**Problem description:** Scan the lines below and report each one containing "should" by copying it.

**Provided information:**
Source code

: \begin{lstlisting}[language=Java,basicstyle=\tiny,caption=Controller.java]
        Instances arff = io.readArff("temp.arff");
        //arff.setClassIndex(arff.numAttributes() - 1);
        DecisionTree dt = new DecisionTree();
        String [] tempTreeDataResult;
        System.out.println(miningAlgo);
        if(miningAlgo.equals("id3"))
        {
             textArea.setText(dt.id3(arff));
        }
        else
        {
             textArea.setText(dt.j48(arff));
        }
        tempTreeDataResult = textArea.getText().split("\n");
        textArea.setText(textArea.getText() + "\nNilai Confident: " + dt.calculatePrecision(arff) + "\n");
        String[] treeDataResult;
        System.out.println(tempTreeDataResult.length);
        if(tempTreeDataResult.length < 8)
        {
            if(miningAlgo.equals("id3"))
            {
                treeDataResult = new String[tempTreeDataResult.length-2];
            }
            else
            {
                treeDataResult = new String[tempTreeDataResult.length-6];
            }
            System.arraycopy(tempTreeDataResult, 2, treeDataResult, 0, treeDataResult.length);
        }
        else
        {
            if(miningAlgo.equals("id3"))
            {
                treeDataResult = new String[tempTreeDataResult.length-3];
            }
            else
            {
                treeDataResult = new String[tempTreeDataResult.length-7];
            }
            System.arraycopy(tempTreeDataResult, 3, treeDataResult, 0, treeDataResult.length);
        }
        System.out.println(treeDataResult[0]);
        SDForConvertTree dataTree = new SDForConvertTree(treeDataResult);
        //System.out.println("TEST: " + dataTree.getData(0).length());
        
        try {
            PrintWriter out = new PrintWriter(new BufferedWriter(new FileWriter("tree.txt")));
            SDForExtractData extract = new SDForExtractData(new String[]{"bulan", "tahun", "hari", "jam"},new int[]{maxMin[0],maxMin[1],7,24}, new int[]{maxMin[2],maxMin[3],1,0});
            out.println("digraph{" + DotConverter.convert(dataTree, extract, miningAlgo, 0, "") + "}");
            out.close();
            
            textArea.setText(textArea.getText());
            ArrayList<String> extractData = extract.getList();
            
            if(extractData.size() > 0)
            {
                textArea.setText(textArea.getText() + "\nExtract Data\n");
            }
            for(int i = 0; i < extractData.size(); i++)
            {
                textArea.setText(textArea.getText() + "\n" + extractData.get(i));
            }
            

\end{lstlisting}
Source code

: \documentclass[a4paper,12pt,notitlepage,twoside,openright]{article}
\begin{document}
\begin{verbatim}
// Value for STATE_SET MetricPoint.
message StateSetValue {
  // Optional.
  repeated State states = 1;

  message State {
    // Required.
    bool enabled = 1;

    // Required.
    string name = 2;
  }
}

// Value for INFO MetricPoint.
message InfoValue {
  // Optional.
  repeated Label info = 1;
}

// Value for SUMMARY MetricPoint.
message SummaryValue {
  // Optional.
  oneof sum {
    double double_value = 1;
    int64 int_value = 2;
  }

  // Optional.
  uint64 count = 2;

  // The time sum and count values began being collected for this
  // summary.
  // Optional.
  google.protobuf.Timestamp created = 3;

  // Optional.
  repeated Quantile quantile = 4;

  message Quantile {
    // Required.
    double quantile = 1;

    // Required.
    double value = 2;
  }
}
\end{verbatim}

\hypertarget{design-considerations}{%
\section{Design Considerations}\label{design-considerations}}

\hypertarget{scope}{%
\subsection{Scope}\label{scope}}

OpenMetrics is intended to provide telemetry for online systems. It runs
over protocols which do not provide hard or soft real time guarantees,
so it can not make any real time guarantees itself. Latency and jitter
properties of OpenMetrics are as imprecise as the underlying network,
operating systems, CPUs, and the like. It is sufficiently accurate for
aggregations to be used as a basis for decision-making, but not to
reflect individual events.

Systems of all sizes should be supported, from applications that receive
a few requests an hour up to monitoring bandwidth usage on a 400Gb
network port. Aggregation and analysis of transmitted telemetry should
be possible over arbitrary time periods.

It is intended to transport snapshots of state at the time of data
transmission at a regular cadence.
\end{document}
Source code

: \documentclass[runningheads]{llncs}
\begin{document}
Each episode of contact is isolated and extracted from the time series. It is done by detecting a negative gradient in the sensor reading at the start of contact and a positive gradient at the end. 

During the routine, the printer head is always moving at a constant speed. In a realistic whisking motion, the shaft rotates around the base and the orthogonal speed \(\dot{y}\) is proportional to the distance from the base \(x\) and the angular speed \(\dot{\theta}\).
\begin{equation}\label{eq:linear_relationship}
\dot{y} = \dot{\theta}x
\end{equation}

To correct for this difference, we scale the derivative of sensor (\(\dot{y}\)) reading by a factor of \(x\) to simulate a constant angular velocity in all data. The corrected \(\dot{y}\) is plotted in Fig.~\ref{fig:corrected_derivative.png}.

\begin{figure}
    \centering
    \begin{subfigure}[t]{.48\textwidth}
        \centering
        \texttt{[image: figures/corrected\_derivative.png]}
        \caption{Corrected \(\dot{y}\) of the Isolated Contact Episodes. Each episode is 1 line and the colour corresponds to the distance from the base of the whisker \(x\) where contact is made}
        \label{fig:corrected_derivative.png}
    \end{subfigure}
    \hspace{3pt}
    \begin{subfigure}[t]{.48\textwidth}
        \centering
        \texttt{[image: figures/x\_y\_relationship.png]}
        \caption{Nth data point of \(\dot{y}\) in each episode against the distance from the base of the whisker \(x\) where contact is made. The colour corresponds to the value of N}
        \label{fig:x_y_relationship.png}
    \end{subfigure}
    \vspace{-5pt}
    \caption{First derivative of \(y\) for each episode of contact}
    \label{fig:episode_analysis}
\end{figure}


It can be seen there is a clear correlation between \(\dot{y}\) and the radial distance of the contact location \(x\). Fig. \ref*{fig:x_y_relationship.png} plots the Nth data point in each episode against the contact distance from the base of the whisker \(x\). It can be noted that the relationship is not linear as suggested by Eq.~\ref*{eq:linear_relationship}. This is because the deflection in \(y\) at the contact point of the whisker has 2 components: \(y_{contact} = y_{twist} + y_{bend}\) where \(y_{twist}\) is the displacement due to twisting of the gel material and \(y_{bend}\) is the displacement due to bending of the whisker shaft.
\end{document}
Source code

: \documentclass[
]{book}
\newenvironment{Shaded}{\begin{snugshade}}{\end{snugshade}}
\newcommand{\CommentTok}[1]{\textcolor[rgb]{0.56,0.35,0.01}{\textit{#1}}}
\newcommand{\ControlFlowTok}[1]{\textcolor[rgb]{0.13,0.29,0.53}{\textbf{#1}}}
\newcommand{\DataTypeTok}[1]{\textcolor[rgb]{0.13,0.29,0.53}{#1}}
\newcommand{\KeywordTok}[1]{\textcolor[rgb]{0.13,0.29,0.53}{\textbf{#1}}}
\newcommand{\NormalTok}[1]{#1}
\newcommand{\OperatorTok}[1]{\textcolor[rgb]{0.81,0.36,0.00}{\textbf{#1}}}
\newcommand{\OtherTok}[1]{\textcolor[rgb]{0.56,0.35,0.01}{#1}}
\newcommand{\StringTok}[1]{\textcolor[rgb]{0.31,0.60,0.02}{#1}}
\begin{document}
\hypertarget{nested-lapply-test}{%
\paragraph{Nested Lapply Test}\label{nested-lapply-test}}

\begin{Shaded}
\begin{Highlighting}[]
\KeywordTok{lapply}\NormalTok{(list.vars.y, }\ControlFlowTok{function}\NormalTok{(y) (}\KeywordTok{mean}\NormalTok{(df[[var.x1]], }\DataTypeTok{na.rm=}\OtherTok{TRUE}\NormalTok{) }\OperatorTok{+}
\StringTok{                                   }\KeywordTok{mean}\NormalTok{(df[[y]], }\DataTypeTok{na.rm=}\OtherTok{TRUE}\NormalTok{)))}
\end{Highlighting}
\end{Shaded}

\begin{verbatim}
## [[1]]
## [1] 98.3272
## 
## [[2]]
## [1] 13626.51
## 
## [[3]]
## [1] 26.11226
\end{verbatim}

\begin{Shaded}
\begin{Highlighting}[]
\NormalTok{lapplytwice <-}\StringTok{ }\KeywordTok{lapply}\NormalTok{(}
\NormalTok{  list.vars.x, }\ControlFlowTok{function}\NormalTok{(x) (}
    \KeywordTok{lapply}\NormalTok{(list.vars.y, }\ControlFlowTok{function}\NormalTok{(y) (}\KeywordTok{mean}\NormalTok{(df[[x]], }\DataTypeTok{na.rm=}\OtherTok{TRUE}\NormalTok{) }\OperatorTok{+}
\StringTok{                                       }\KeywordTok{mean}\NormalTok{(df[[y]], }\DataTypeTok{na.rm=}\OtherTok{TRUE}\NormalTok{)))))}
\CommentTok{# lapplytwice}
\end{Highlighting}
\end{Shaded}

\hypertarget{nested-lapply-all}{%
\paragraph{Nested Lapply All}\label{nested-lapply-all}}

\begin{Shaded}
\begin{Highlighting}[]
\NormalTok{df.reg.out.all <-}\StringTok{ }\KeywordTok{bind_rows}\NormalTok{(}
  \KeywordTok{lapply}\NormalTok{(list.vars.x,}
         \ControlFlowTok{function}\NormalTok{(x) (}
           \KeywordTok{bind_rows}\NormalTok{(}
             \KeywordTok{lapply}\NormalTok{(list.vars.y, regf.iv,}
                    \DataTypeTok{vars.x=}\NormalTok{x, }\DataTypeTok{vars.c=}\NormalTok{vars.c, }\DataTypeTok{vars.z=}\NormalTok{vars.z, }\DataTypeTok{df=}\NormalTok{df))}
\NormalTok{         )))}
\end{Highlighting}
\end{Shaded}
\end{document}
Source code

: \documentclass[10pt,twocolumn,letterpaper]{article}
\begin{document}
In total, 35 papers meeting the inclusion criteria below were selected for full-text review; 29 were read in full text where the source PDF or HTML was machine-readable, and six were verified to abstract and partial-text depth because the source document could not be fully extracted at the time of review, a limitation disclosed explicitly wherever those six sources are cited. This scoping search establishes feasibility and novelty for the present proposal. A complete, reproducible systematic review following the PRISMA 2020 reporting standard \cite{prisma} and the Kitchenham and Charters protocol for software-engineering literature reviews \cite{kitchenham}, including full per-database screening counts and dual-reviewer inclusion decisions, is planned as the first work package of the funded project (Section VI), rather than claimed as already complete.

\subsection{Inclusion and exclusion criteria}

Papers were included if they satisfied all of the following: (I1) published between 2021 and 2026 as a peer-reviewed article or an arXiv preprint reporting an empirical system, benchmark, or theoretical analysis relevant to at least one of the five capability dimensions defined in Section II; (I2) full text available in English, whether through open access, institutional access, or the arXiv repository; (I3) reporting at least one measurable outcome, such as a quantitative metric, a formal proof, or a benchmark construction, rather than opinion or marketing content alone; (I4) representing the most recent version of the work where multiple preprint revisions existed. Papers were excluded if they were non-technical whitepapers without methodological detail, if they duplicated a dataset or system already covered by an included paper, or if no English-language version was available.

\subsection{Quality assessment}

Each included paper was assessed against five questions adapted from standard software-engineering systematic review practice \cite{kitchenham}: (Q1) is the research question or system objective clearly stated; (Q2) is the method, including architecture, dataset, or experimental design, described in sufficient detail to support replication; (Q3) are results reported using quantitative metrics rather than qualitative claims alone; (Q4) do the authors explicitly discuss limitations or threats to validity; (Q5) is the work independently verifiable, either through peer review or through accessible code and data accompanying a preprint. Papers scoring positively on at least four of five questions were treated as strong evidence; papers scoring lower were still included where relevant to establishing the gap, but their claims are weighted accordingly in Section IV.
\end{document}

**Written solution:**
Systems of all sizes should be supported, from applications that receive
network port. Aggregation and analysis of transmitted telemetry should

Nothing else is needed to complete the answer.